[INSTRUCTIONS FOR THE TASK] Read the entries below and pull out each line with the string "entirely".

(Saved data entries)
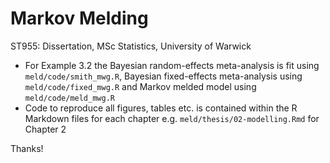 # Markov Melding
ST955: Dissertation, MSc Statistics, University of Warwick

* For Example 3.2 the Bayesian random-effects meta-analysis is fit using `meld/code/smith_mwg.R`, Bayesian fixed-effects meta-analysis using `meld/code/fixed_mwg.R` and Markov melded model using `meld/code/meld_mwg.R`
* Code to reproduce all figures, tables etc. is contained within the R Markdown files for each chapter e.g. `meld/thesis/02-modelling.Rmd` for Chapter 2

Thanks!
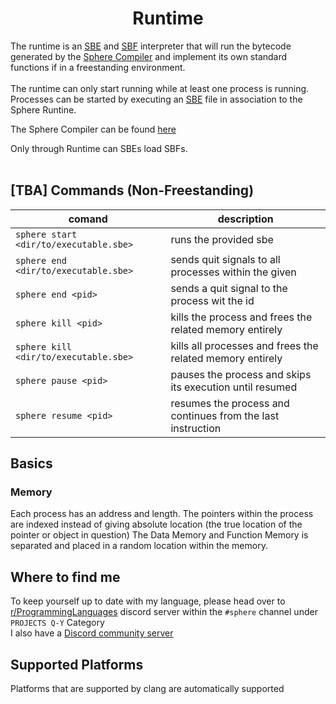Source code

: <p align="center">
    <h1 align="center"><b>Runtime</b></h1>
</p>

The runtime is an [SBE](src/sbe.md) and [SBF](src/sbf.md) interpreter that will run the bytecode generated by the [Sphere Compiler](https://github.com/NullifyDev/Sphere) and implement its own standard functions if in a freestanding environment.<br>
<br>
The runtime can only start running while at least one process is running. Processes can be started by executing an [SBE](src/sbe.md) file in association to the Sphere Runtine.

The Sphere Compiler can be found [here](https://github.com/NullifyDev/Sphere)

Only through Runtime can SBEs load SBFs.
<br>
<br>
## [TBA] Commands (Non-Freestanding)
|     comand                           |                             description                                  |
|--------------------------------------|--------------------------------------------------------------------------|
|`sphere start <dir/to/executable.sbe>`| runs the provided sbe                                                    |
|`sphere end <dir/to/executable.sbe>`  | sends quit signals to all processes within the given                     | 
|`sphere end <pid>`                    | sends a quit signal to the process wit the id                            |
|`sphere kill <pid>`                   | kills the process and frees the related memory entirely                  |
|`sphere kill <dir/to/executable.sbe>` | kills all processes and frees the related memory entirely                |
|`sphere pause <pid>`                  | pauses the process and skips its execution until resumed                 |
|`sphere resume <pid>`                 | resumes the process and continues from the last instruction              |


## Basics

### Memory
Each process has an address and length. The pointers within the process are indexed instead of giving absolute location (the true location of the pointer or object in question)
The Data Memory and Function Memory is separated and placed in a random location within the memory.


## Where to find me
To keep yourself up to date with my language, please head over to [r/ProgrammingLanguages](https://discord.gg/MWjdg6GXRn) discord server within the `#sphere` channel under `PROJECTS Q-Y` Category<br>
I also have a [Discord community server](https://discord.gg/FQuqQTXhhm)

## Supported Platforms
Platforms that are supported by clang are automatically supported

[TASK RESULT]
|`sphere kill <pid>`                   | kills the process and frees the related memory entirely                  |
|`sphere kill <dir/to/executable.sbe>` | kills all processes and frees the related memory entirely                |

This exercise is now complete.